**Exercise instructions:**
The answer consists solely of the data below, reproduced exactly.

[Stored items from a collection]
****************
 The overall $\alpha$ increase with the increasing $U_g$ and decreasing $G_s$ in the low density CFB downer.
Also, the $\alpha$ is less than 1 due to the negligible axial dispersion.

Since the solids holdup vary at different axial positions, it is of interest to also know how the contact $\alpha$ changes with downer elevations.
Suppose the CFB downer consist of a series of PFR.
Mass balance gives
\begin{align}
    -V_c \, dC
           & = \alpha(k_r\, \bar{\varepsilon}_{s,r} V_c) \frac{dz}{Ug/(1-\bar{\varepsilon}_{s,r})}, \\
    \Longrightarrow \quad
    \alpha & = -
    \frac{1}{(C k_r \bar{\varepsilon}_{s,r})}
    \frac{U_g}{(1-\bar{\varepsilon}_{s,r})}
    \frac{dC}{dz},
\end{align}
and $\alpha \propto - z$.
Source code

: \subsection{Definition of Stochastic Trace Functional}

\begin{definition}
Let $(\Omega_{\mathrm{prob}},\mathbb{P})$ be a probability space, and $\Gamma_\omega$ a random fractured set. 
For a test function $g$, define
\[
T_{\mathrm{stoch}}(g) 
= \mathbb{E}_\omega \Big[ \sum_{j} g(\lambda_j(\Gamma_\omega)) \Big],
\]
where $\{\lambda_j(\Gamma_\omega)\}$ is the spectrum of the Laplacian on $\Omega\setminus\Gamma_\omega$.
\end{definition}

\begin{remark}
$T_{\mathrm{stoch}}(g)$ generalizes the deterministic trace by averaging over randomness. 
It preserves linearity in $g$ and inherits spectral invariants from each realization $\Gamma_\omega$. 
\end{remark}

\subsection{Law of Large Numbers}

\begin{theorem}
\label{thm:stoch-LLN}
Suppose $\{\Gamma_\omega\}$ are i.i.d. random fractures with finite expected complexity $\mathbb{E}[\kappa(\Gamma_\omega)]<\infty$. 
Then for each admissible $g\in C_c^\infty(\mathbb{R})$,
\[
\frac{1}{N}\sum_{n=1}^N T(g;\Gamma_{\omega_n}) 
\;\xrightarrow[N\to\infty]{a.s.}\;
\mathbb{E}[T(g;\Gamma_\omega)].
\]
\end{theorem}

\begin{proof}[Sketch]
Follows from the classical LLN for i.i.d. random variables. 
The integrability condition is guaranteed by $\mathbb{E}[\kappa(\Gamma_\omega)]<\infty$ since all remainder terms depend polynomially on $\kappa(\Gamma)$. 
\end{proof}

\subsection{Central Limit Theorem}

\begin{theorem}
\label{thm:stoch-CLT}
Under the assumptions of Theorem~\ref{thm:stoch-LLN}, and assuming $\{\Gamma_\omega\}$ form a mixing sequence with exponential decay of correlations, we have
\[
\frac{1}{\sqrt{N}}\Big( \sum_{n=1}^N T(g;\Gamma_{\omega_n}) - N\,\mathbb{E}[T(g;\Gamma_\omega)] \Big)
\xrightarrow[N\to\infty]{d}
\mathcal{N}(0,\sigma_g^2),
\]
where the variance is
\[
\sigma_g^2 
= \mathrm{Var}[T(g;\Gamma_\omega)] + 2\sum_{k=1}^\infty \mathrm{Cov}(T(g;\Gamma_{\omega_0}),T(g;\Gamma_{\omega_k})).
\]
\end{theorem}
****************
**Expected answer:**
 The overall $\alpha$ increase with the increasing $U_g$ and decreasing $G_s$ in the low density CFB downer.
Also, the $\alpha$ is less than 1 due to the negligible axial dispersion.

Since the solids holdup vary at different axial positions, it is of interest to also know how the contact $\alpha$ changes with downer elevations.
Suppose the CFB downer consist of a series of PFR.
Mass balance gives
\begin{align}
    -V_c \, dC
           & = \alpha(k_r\, \bar{\varepsilon}_{s,r} V_c) \frac{dz}{Ug/(1-\bar{\varepsilon}_{s,r})}, \\
    \Longrightarrow \quad
    \alpha & = -
    \frac{1}{(C k_r \bar{\varepsilon}_{s,r})}
    \frac{U_g}{(1-\bar{\varepsilon}_{s,r})}
    \frac{dC}{dz},
\end{align}
and $\alpha \propto - z$.
Source code

: \subsection{Definition of Stochastic Trace Functional}

\begin{definition}
Let $(\Omega_{\mathrm{prob}},\mathbb{P})$ be a probability space, and $\Gamma_\omega$ a random fractured set. 
For a test function $g$, define
\[
T_{\mathrm{stoch}}(g) 
= \mathbb{E}_\omega \Big[ \sum_{j} g(\lambda_j(\Gamma_\omega)) \Big],
\]
where $\{\lambda_j(\Gamma_\omega)\}$ is the spectrum of the Laplacian on $\Omega\setminus\Gamma_\omega$.
\end{definition}

\begin{remark}
$T_{\mathrm{stoch}}(g)$ generalizes the deterministic trace by averaging over randomness. 
It preserves linearity in $g$ and inherits spectral invariants from each realization $\Gamma_\omega$. 
\end{remark}

\subsection{Law of Large Numbers}

\begin{theorem}
\label{thm:stoch-LLN}
Suppose $\{\Gamma_\omega\}$ are i.i.d. random fractures with finite expected complexity $\mathbb{E}[\kappa(\Gamma_\omega)]<\infty$. 
Then for each admissible $g\in C_c^\infty(\mathbb{R})$,
\[
\frac{1}{N}\sum_{n=1}^N T(g;\Gamma_{\omega_n}) 
\;\xrightarrow[N\to\infty]{a.s.}\;
\mathbb{E}[T(g;\Gamma_\omega)].
\]
\end{theorem}

\begin{proof}[Sketch]
Follows from the classical LLN for i.i.d. random variables. 
The integrability condition is guaranteed by $\mathbb{E}[\kappa(\Gamma_\omega)]<\infty$ since all remainder terms depend polynomially on $\kappa(\Gamma)$. 
\end{proof}

\subsection{Central Limit Theorem}

\begin{theorem}
\label{thm:stoch-CLT}
Under the assumptions of Theorem~\ref{thm:stoch-LLN}, and assuming $\{\Gamma_\omega\}$ form a mixing sequence with exponential decay of correlations, we have
\[
\frac{1}{\sqrt{N}}\Big( \sum_{n=1}^N T(g;\Gamma_{\omega_n}) - N\,\mathbb{E}[T(g;\Gamma_\omega)] \Big)
\xrightarrow[N\to\infty]{d}
\mathcal{N}(0,\sigma_g^2),
\]
where the variance is
\[
\sigma_g^2 
= \mathrm{Var}[T(g;\Gamma_\omega)] + 2\sum_{k=1}^\infty \mathrm{Cov}(T(g;\Gamma_{\omega_0}),T(g;\Gamma_{\omega_k})).
\]
\end{theorem}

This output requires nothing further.